===== Records for this task
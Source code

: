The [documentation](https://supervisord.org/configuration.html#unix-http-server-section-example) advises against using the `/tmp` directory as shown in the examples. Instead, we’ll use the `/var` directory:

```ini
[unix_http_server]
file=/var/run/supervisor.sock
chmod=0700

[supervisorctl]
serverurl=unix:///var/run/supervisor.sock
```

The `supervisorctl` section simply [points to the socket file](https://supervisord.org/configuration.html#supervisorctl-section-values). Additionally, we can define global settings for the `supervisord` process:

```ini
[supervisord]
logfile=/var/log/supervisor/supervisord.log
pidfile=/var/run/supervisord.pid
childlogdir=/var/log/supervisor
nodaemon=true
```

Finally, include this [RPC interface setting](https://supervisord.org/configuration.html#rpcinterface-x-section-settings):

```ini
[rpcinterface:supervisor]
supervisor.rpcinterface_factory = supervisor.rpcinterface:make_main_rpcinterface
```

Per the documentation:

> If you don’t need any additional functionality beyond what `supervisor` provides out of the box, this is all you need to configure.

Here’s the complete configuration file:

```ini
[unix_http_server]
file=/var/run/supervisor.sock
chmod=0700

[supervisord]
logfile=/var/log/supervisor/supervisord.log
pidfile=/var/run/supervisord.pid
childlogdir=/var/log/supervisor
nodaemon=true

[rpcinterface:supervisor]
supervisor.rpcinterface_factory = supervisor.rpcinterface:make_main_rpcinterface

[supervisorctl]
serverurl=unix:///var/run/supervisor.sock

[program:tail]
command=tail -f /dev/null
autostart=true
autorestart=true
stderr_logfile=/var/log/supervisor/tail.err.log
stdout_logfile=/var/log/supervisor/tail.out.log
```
==========
Copy every record exactly as presented.

▸ **Answer to this task**
Source code

:The [documentation](https://supervisord.org/configuration.html#unix-http-server-section-example) advises against using the `/tmp` directory as shown in the examples. Instead, we’ll use the `/var` directory:

```ini
[unix_http_server]
file=/var/run/supervisor.sock
chmod=0700

[supervisorctl]
serverurl=unix:///var/run/supervisor.sock
```

The `supervisorctl` section simply [points to the socket file](https://supervisord.org/configuration.html#supervisorctl-section-values). Additionally, we can define global settings for the `supervisord` process:

```ini
[supervisord]
logfile=/var/log/supervisor/supervisord.log
pidfile=/var/run/supervisord.pid
childlogdir=/var/log/supervisor
nodaemon=true
```

Finally, include this [RPC interface setting](https://supervisord.org/configuration.html#rpcinterface-x-section-settings):

```ini
[rpcinterface:supervisor]
supervisor.rpcinterface_factory = supervisor.rpcinterface:make_main_rpcinterface
```

Per the documentation:

> If you don’t need any additional functionality beyond what `supervisor` provides out of the box, this is all you need to configure.

Here’s the complete configuration file:

```ini
[unix_http_server]
file=/var/run/supervisor.sock
chmod=0700

[supervisord]
logfile=/var/log/supervisor/supervisord.log
pidfile=/var/run/supervisord.pid
childlogdir=/var/log/supervisor
nodaemon=true

[rpcinterface:supervisor]
supervisor.rpcinterface_factory = supervisor.rpcinterface:make_main_rpcinterface

[supervisorctl]
serverurl=unix:///var/run/supervisor.sock

[program:tail]
command=tail -f /dev/null
autostart=true
autorestart=true
stderr_logfile=/var/log/supervisor/tail.err.log
stdout_logfile=/var/log/supervisor/tail.out.log
```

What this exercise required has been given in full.